J. Smith, Catalogue Raisonné of the Works of the Most Eminent Dutch, Flemish, and French Painters, London 1835, vol. VI, no. 68 and 322;
C. Blanc, Le Trésor de la Curiosité, vol. 2, Paris 1858, p. 188, and 347-348;
C. Hofstede de Groot, A Catalogue Raisonné of the Most Eminent Dutch Painters of the Seventeenth Century, London 1912, vol. IV, pp. 56 and 58, no. 161 and 169b;
F. Lugt, Les Dessins des Écoles du Nord de la Collection Dutuit au Musée des Beaux-Arts de la Ville de Paris (Petit Palais), Paris 1927, p. 23, cat. no. 40;
J. Rosenberg, Jacob van Ruisdael, Berlin 1928, no. 629;
K.E. Simon, Jacob van Ruisdael, (diss.) Berlin 1927; trade edition reprinted with additions and corrections, Berlin 1930, pp. 74 and 82;
G. Broulhiet, Meindert Hobbema, Paris 1938, no. 2 (as by Hobbema);
L.D.J. Frerichs, Keuze van tekeningen bewaard in het Rijksprentenkabinet, Rijksmuseum, Amsterdam, Amsterdam 1963, pp. 85-86, under no. 73 (as by Hobbema);
J.D. Morse, Old Master Paintings in North America, New York 1979, p. 294;
S. Slive, "Additions to Jacob van Ruisdael," Burlington Magazine, vol. 133, 1991, p. 602;
J. E. Walford, Jacob van Ruisdael and the Perception of Landscape, New Haven 1991, p. 124 and 128, fig. 128 (as early 1660's);
J. Edwards, Alexandre-Joseph Paillet, Expert et Marchand de Tableau à la fin du XVIIe siècle, Paris 1996, p. 297;
S. Slive, Jacob van Ruisdael, A Complete Catalogue of his Paintings, Drawings, and Etchings, New Haven 2001, pp. 142-43, cat. no. 124, reproduced.


Catalogue Note

In the early 1650s Ruisdael, probably in the company of Nicolaes Berchem, traveled through the border country between the eastern provinces of the Netherlands and western Germany.  The journey was a fruitful one, for the castles, half-timbered houses and mills that he saw provided him with subject matter for his paintings, drawings and prints for the rest of his life.  The Water mill at the Edge of the Wood ultimately derives from that journey.  The mill depicted was an overshot mill, found in Gelderland, Overijssel and Westphalia, the most modern and efficient at that time.  In an overshot mill, the water strikes the wheel near the bottom, causing it to revolve in the direction opposite to the flow of  the water.  At the same time the buckets on the wheel catch the water, carrying it up and over the wheel, using its weight on to help power the wheel on the downturn. 

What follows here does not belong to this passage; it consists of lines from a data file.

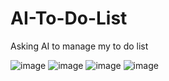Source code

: # AI-To-Do-List
Asking AI to manage my to do list

![image](https://github.com/user-attachments/assets/6f8ebdc0-3b5a-4095-93a9-5fc293546fc6)
![image](https://github.com/user-attachments/assets/fd0cd8c2-e3de-482a-b1e1-e74a4cf23597)
![image](https://github.com/user-attachments/assets/7d482b82-c6d3-4e4d-b28b-113157afef29)
![image](https://github.com/user-attachments/assets/620ad412-523d-42f9-b470-84b7a7d95578)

The mill itself is rather tumbled down, and its rustic decay obviously appealed to Ruisdael, for he depicted it from different points of view three more times in paintings in The Hague, (Slive 116), Melbourne (Slive 120) and formerly in the Hans P. Wiertitsch collection, Vienna (Slive 125).  Ruisdael also made preparatory drawings for the paintings.  The one for the present work is in the Rijksprentenkabinet, Amsterdam and records the details of the mill and the immediate foreground vegetation (fig. 1).  However, in the finished painting, Ruisdael extends the composition into the distance at the right, setting the mill more comfortably into its surroundings, and balancing it with the towering clouds at the right. 

Hobbema, Ruisdael's best and most famous student, made a painted a copy of the The Water mill at the Edge of the Wood (fig. 2).  Slive describes it as characteristic of Hobbema's style before 1660,  thus providing a terminus ante quem for the present work.1  He also reminds us:  'Today, when we think of water mills, it is the pupil's rather than the teacher's paintings that most often come to mind.  It is helpful to recall the Ruisdael introduced the motif and treated it with unmatched power and variety before Hobbema, born in 1638, held a brush to his hand.'2

 

1  S. Slive, 2001, Op. cit. p. 143.
Ibid., p. 130.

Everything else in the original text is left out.